What you will do: When a line below holds the string "SaltWaterBuilder", show that line.
Segment Start: Study material
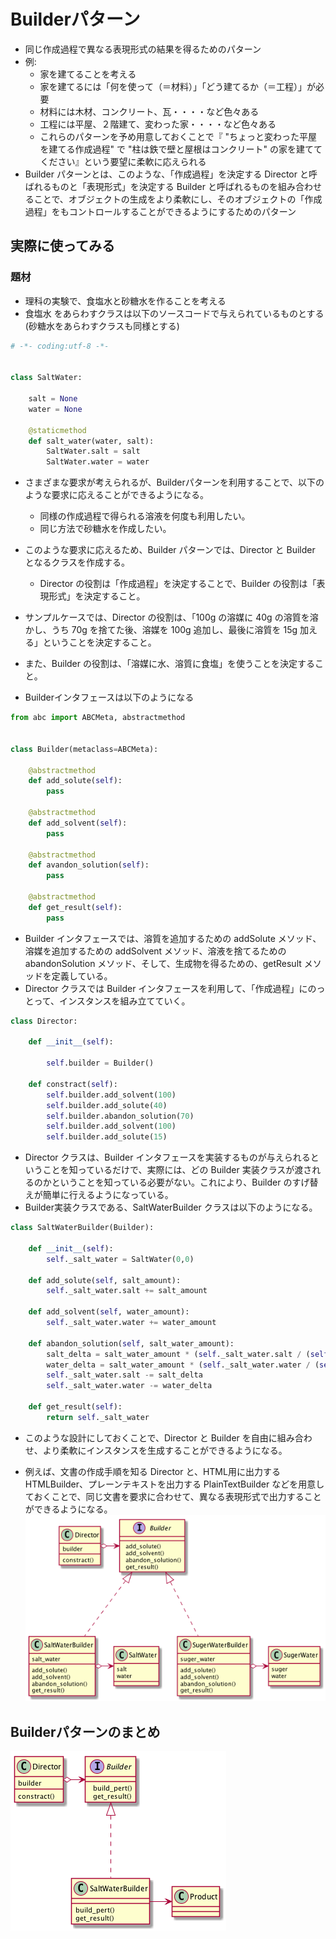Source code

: # Builderパターン
- 同じ作成過程で異なる表現形式の結果を得るためのパターン
- 例:
  - 家を建てることを考える
  - 家を建てるには「何を使って（＝材料）」「どう建てるか（＝工程）」が必要
  - 材料には木材、コンクリート、瓦・・・・など色々ある
  - 工程には平屋、２階建て、変わった家・・・・など色々ある
  - これらのパターンを予め用意しておくことで『 "ちょっと変わった平屋を建てる作成過程" で "柱は鉄で壁と屋根はコンクリート" の家を建ててください』という要望に柔軟に応えられる
- Builder パターンとは、このような、「作成過程」を決定する Director と呼ばれるものと「表現形式」を決定する Builder と呼ばれるものを組み合わせることで、オブジェクトの生成をより柔軟にし、そのオブジェクトの「作成過程」をもコントロールすることができるようにするためのパターン


## 実際に使ってみる
### 題材
- 理科の実験で、食塩水と砂糖水を作ることを考える
- 食塩水 をあらわすクラスは以下のソースコードで与えられているものとする(砂糖水をあらわすクラスも同様とする)

```python
# -*- coding:utf-8 -*-


class SaltWater:

    salt = None
    water = None

    @staticmethod
    def salt_water(water, salt):
        SaltWater.salt = salt
        SaltWater.water = water
```

- さまざまな要求が考えられるが、Builderパターンを利用することで、以下のような要求に応えることができるようになる。
  - 同様の作成過程で得られる溶液を何度も利用したい。
  - 同じ方法で砂糖水を作成したい。
- このような要求に応えるため、Builder パターンでは、Director と Builder となるクラスを作成する。
  - Director の役割は「作成過程」を決定することで、Builder の役割は「表現形式」を決定すること。
- サンプルケースでは、Director の役割は、「100g の溶媒に 40g の溶質を溶かし、うち 70g を捨てた後、溶媒を 100g 追加し、最後に溶質を 15g 加える」ということを決定すること。
- また、Builder の役割は、「溶媒に水、溶質に食塩」を使うことを決定すること。

- Builderインタフェースは以下のようになる
```python
from abc import ABCMeta, abstractmethod


class Builder(metaclass=ABCMeta):

    @abstractmethod
    def add_solute(self):
        pass

    @abstractmethod
    def add_solvent(self):
        pass

    @abstractmethod
    def avandon_solution(self):
        pass

    @abstractmethod
    def get_result(self):
        pass
```
- Builder インタフェースでは、溶質を追加するための addSolute メソッド、溶媒を追加するための addSolvent メソッド、溶液を捨てるための abandonSolution メソッド、そして、生成物を得るための、getResult メソッドを定義している。
- Director クラスでは Builder インタフェースを利用して、「作成過程」にのっとって、インスタンスを組み立てていく。

```python
class Director:

    def __init__(self):

        self.builder = Builder()

    def constract(self):
        self.builder.add_solvent(100)
        self.builder.add_solute(40)
        self.builder.abandon_solution(70)
        self.builder.add_solvent(100)
        self.builder.add_solute(15)
```

- Director クラスは、Builder インタフェースを実装するものが与えられるということを知っているだけで、実際には、どの Builder 実装クラスが渡されるのかということを知っている必要がない。これにより、Builder のすげ替えが簡単に行えるようになっている。
- Builder実装クラスである、SaltWaterBuilder クラスは以下のようになる。

```python
class SaltWaterBuilder(Builder):

    def __init__(self):
        self._salt_water = SaltWater(0,0)

    def add_solute(self, salt_amount):
        self._salt_water.salt += salt_amount

    def add_solvent(self, water_amount):
        self._salt_water.water += water_amount

    def abandon_solution(self, salt_water_amount):
        salt_delta = salt_water_amount * (self._salt_water.salt / (self._salt_water.salt + self._salt_water.water))
        water_delta = salt_water_amount * (self._salt_water.water / (self._salt_water.salt + self._salt_water.water))
        self._salt_water.salt -= salt_delta
        self._salt_water.water -= water_delta

    def get_result(self):
        return self._salt_water
```

- このような設計にしておくことで、Director と Builder を自由に組み合わせ、より柔軟にインスタンスを生成することができるようになる。

- 例えば、文書の作成手順を知る Director と、HTML用に出力する HTMLBuilder、プレーンテキストを出力する PlainTextBuilder などを用意しておくことで、同じ文書を要求に合わせて、異なる表現形式で出力することができるようになる。
![class_image1](./Builder1.png)

## Builderパターンのまとめ
![class_image2](./Builder2.png)
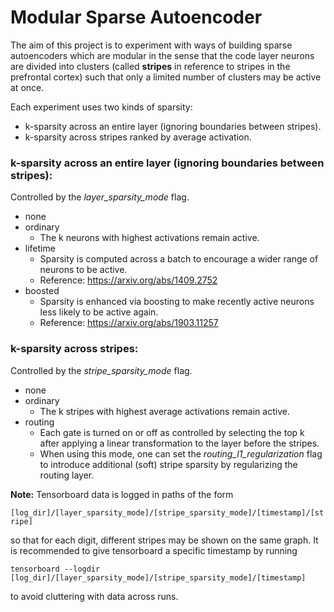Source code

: # Modular Sparse Autoencoder
The aim of this project is to experiment with ways of building sparse autoencoders which are modular in the sense that the code layer neurons are divided into clusters (called **stripes** in reference to stripes in the prefrontal cortex) such that only a limited number of clusters may be active at once.

Each experiment uses two kinds of sparsity:
* k-sparsity across an entire layer (ignoring boundaries between stripes).
* k-sparsity across stripes ranked by average activation.

### k-sparsity across an entire layer (ignoring boundaries between stripes):
Controlled by the *layer_sparsity_mode* flag.
* none
* ordinary
    -  The k neurons with highest activations remain active.
* lifetime
    -  Sparsity is computed across a batch to encourage a wider range of neurons to be active.
    -  Reference:  https://arxiv.org/abs/1409.2752
* boosted
    -  Sparsity is enhanced via boosting to make recently active neurons less likely to be active again.
    -  Reference:  https://arxiv.org/abs/1903.11257

### k-sparsity across stripes:
Controlled by the *stripe_sparsity_mode* flag.
* none
* ordinary
    -  The k stripes with highest average activations remain active.
* routing
    -  Each gate is turned on or off as controlled by selecting the top k after applying a linear transformation to the layer before the stripes.
    -  When using this mode, one can set the *routing_l1_regularization* flag to introduce additional (soft) stripe sparsity by regularizing the routing layer.

**Note:**  Tensorboard data is logged in paths of the form

```[log_dir]/[layer_sparsity_mode]/[stripe_sparsity_mode]/[timestamp]/[stripe]```

so that for each digit, different stripes may be shown on the same graph. It is recommended to give tensorboard a specific timestamp by running

```tensorboard --logdir [log_dir]/[layer_sparsity_mode]/[stripe_sparsity_mode]/[timestamp]```

to avoid cluttering with data across runs.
Segment End: Study material
Written response:
- Builder実装クラスである、SaltWaterBuilder クラスは以下のようになる。
class SaltWaterBuilder(Builder):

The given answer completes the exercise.